DA ROMA IN GIU’. Un poker d’annate sotto Fabio Capello, il posto di titolare progressivamente soffiato ad Antonioli, la Supercoppa Italiana, il titolo di “Saracinesca d’Oro” nel 2004 (il meno battuto d’Europa, 14 in 31 gare), le porte aperte della Nazionale maggiore e quella olimpica: cartellini timbrato nelle amichevoli – targate Trap e Lippi – con Svizzera e Finlandia, più il bronzo ad Atene 2004 sotto Claudio Gentile che fa coppia in bacheca con quello nell’Europeo Under 21 in Svizzera di due anni prima. Poi, la promozione miliardaria nel Grande Inverno russo che in realtà scrive il segno meno: Gianluca Curci e il valzer delle panchine (Prandelli, Voeller, Delneri e Conti) proiettano lo zar Ivan alla stagione e mezzo nella Reggina di Walter Mazzarri, fino all’approdo moscovita nel gennaio 2007. Una coppa nazionale e tante incomprensioni, fino a diventare l’ultima delle riserve.

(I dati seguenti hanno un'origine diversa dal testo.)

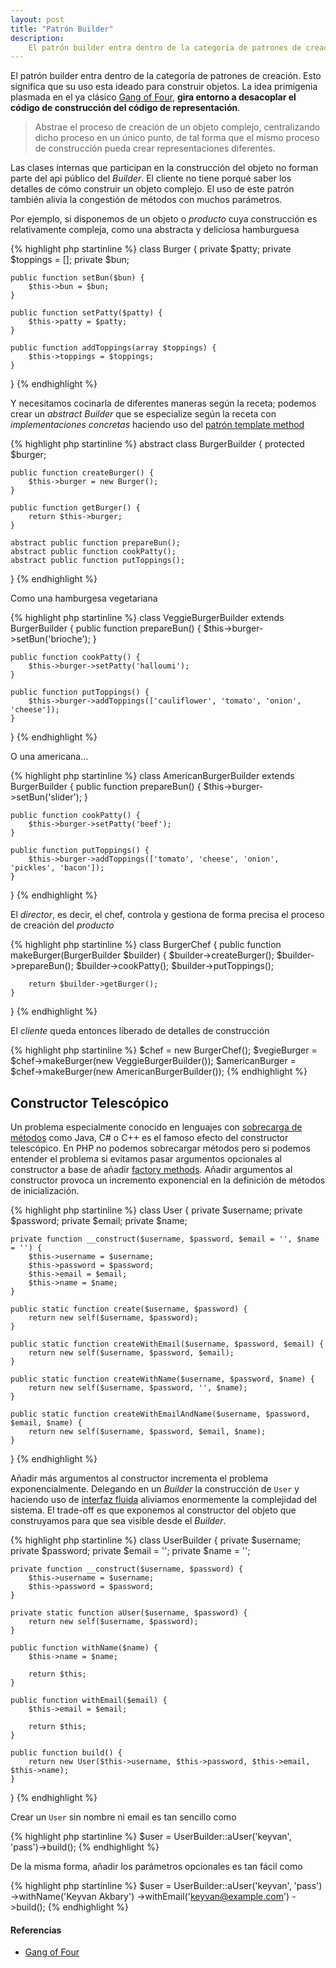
 ```yaml
---
layout: post
title: "Patrón Builder"
description:
    El patrón builder entra dentro de la categoría de patrones de creación. Esto significa que su uso esta ideado para construir objetos. La idea primigenia plasmada en el ya clásico Gang of Four, gira entorno a desacoplar el código de construcción del código de representación.
---
```


El patrón builder entra dentro de la categoría de patrones de creación. Esto significa que su uso esta ideado para construir objetos. La idea primigenia plasmada en el ya clásico [Gang of Four](http://www.amazon.com/Design-Patterns-Elements-Reusable-Object-Oriented/dp/0201633612), **gira entorno a desacoplar el código de construcción del código de representación**.

> Abstrae el proceso de creación de un objeto complejo, centralizando dicho proceso en un único punto, de tal forma que el mismo proceso de construcción pueda crear representaciones diferentes.

Las clases internas que participan en la construcción del objeto no forman parte del api público del *Builder*. El cliente no tiene porqué saber los detalles de cómo construir un objeto complejo. El uso de este patrón también alivia la congestión de métodos con muchos parámetros.

Por ejemplo, si disponemos de un objeto o *producto* cuya construcción es relativamente compleja, como una abstracta y deliciosa hamburguesa

{% highlight php startinline %}
class Burger {
    private $patty;
    private $toppings = [];
    private $bun;
 
    public function setBun($bun) {
        $this->bun = $bun;
    }
 
    public function setPatty($patty) {
        $this->patty = $patty;
    }
 
    public function addToppings(array $toppings) {
        $this->toppings = $toppings;
    }
}
{% endhighlight %}

Y necesitamos cocinarla de diferentes maneras según la receta; podemos crear un *abstract Builder* que se especialize según la receta con *implementaciones concretas* haciendo uso del [patrón template method](http://en.wikipedia.org/wiki/Template_method_pattern)

{% highlight php startinline %}
abstract class BurgerBuilder {
    protected $burger;
 
    public function createBurger() {
        $this->burger = new Burger();
    }
 
    public function getBurger() {
        return $this->burger;
    }
 
    abstract public function prepareBun();
    abstract public function cookPatty();
    abstract public function putToppings();
}
{% endhighlight %}

Como una hamburgesa vegetariana 

{% highlight php startinline %}
class VeggieBurgerBuilder extends BurgerBuilder {
    public function prepareBun() {
        $this->burger->setBun('brioche'); 
    }
 
    public function cookPatty() {
        $this->burger->setPatty('halloumi'); 
    }
 
    public function putToppings() {
        $this->burger->addToppings(['cauliflower', 'tomato', 'onion', 'cheese']); 
    }
}
{% endhighlight %}

O una americana...

{% highlight php startinline %}
class AmericanBurgerBuilder extends BurgerBuilder {
    public function prepareBun() {
        $this->burger->setBun('slider'); 
    }
 
    public function cookPatty() {
        $this->burger->setPatty('beef'); 
    }
 
    public function putToppings() {
        $this->burger->addToppings(['tomato', 'cheese', 'onion', 'pickles', 'bacon']); 
    }
}
{% endhighlight %}

El *director*, es decir, el chef, controla y gestiona de forma precisa el proceso de creación del *producto*

{% highlight php startinline %}
class BurgerChef {
    public function makeBurger(BurgerBuilder $builder) {
        $builder->createBurger();
        $builder->prepareBun();
        $builder->cookPatty();
        $builder->putToppings();
 
        return $builder->getBurger();
    }
}
{% endhighlight %}

El *cliente* queda entonces liberado de detalles de construcción

{% highlight php startinline %}
$chef = new BurgerChef();
$vegieBurger = $chef->makeBurger(new VeggieBurgerBuilder());
$americanBurger = $chef->makeBurger(new AmericanBurgerBuilder());
{% endhighlight %}

## Constructor Telescópico

Un problema especialmente conocido en lenguajes con [sobrecarga de métodos](http://en.wikipedia.org/wiki/Function_overloading) como Java, C# o C++ es el famoso efecto del constructor telescópico. En PHP no podemos sobrecargar métodos pero si podemos entender el problema si evitamos pasar argumentos opcionales al constructor a base de añadir [factory methods](http://en.wikipedia.org/wiki/Factory_method_pattern). Añadir argumentos al constructor provoca un incremento exponencial en la definición de métodos de inicialización.

{% highlight php startinline %}
class User {
    private $username;
    private $password;
    private $email;
    private $name;

    private function __construct($username, $password, $email = '', $name = '') {
        $this->username = $username;
        $this->password = $password;
        $this->email = $email;
        $this->name = $name;
    }

    public static function create($username, $password) {
        return new self($username, $password);
    }

    public static function createWithEmail($username, $password, $email) {
        return new self($username, $password, $email);
    }

    public static function createWithName($username, $password, $name) {
        return new self($username, $password, '', $name);
    }

    public static function createWithEmailAndName($username, $password, $email, $name) {
        return new self($username, $password, $email, $name);
    }
}
{% endhighlight %}

Añadir más argumentos al constructor incrementa el problema exponencialmente. Delegando en un *Builder* la construcción de `User` y haciendo uso de [interfaz fluida](http://en.wikipedia.org/wiki/Fluent_interface) aliviamos enormemente la complejidad del sistema. El trade-off es que exponemos al constructor del objeto que construyamos para que sea visible desde el *Builder*.

{% highlight php startinline %}
class UserBuilder {
    private $username;
    private $password;
    private $email = '';
    private $name = '';

    private function __construct($username, $password) {
        $this->username = $username;
        $this->password = $password;
    }

    private static function aUser($username, $password) {
        return new self($username, $password);
    }

    public function withName($name) {
        $this->name = $name;

        return $this;
    }

    public function withEmail($email) {
        $this->email = $email;

        return $this;
    }

    public function build() {
        return new User($this->username, $this->password, $this->email, $this->name);
    }
}
{% endhighlight %}

Crear un `User` sin nombre ni email es tan sencillo como

{% highlight php startinline %}
$user = UserBuilder::aUser('keyvan', 'pass')->build();
{% endhighlight %}

De la misma forma, añadir los parámetros opcionales es tan fácil como

{% highlight php startinline %}
$user = UserBuilder::aUser('keyvan', 'pass')
    ->withName('Keyvan Akbary')
    ->withEmail('keyvan@example.com')
    ->build();
{% endhighlight %}

#### Referencias

- [Gang of Four](http://www.amazon.com/Design-Patterns-Elements-Reusable-Object-Oriented/dp/0201633612)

DA BALIA DI PERIN ALLA B. L’ultima stazione è stata il Foggia fino a primavera, ma il richiamo della foresta a fine estate del 2010 aveva proiettato il portierone al ritorno in patria nelle file dei cugini dell’AlbinoLeffe (Madonna e quasi subito Mondonico in panchina). Una rumba proseguita a Cagliari alle spalle del conterraneo Michael Agazzi, perché Federico Marchetti era fuori rosa in attesa di accasarsi alla Lazio, a Padova, a Pescara da balia di Mattia Perin (2012-2013), a Chiavari, a Vicenza, a Piacenza e in Daunia da secondo di Guarna. Auguroni a lui e alle donne di casa, la moglie Silvia da Colognola e le figlie Asia (14 anni) e Gaia (12).